C’est très bien de recevoir des enseignements. C’est très bien de lire. C’est très bien de faire des prosternations. De faire les bols. Tout cela est complémentaire au bon coeur, mais cela ne veut pas dire que vous pouvez tout contourner de cette manière.
L’une de mes préoccupations, c’est que souvent, nous contournons les choses. Vous savez. Nous ne voulons pas trop nous confronter à nous mêmes. Nous ne voulons pas reconnaitre nos erreurs. Nos problèmes. Peut être que c’est trop douloureux de les reconnaitre. De revenir en arrière, pour confronter nos peurs.
Alors qu’est ce qu’on fait? Nous prenons refuge dans quelque chose. Nous contournons complètement ces problèmes. Nous pouvons prendre refuge dans plein de choses dans la vie. Dans l’alcool. Dans les finances. Ou dans une sorte de refuge dans la spiritualité. On peut prendre refuge dans son partenaire.

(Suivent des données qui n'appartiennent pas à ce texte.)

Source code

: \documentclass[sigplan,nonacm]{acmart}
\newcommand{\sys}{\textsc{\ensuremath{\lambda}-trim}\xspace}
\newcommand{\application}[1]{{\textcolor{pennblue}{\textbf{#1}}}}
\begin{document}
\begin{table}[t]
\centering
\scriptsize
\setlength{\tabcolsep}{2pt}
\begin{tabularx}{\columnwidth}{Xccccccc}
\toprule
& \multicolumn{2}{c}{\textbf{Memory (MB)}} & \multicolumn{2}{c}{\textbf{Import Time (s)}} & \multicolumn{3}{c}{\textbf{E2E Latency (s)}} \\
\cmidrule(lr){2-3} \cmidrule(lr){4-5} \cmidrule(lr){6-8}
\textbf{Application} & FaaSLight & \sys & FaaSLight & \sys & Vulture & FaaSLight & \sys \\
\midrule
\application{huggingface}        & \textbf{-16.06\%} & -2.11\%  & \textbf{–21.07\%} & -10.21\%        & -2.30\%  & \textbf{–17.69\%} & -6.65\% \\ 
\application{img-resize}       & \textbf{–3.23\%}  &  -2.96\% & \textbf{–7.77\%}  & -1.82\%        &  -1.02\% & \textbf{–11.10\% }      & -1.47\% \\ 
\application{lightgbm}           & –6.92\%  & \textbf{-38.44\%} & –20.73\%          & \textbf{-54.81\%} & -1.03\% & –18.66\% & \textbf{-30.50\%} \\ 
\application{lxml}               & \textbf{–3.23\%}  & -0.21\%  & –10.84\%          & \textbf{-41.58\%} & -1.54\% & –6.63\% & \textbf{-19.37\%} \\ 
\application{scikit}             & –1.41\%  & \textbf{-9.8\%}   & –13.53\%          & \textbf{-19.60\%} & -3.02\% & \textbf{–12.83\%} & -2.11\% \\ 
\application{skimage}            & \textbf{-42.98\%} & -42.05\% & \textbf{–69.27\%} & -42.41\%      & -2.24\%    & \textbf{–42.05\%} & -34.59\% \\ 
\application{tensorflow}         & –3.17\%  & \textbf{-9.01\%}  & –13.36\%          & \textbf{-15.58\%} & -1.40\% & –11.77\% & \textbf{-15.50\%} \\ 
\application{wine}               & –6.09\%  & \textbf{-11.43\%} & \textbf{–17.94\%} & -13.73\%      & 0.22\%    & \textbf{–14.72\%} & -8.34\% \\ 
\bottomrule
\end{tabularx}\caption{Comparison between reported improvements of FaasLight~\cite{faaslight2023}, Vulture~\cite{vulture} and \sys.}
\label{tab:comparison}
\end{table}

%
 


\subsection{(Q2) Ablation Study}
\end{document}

Ou dans une idéalisation d’une vie heureuse qui ne pourra jamais arriver. Si c’est le genre de refuge que vous prenez, vous vous programmez pour être déçus. Vous projetez. Vous créez une réalité qui n’existe pas. Vous idéalisez la vie. Mon conseil c’est que si vous vous attendez à quelque chose, attendez vous à être déçus.
Vous devez être capable de vous confronter à vous-même avant de prendre refuge dans quoi que ce soit. Sinon, vous ne faites que contourner le problème. Vous pouvez très bien pratiquer le Dharma ou ce que vous voulez pendant trente ans. Et finalement, vous ne serez pas seulement perdu, vous pourriez très bien être encore plus perdu que lorsque vous avez commencé.
Soudain, vous vous dites : « Oh, mais qu’est ce qu’il se passe? Pourquoi je ne suis pas mieux qu’avant »?
J’ai ce genre de problème et je sais que vous avez aussi ce genre de problème.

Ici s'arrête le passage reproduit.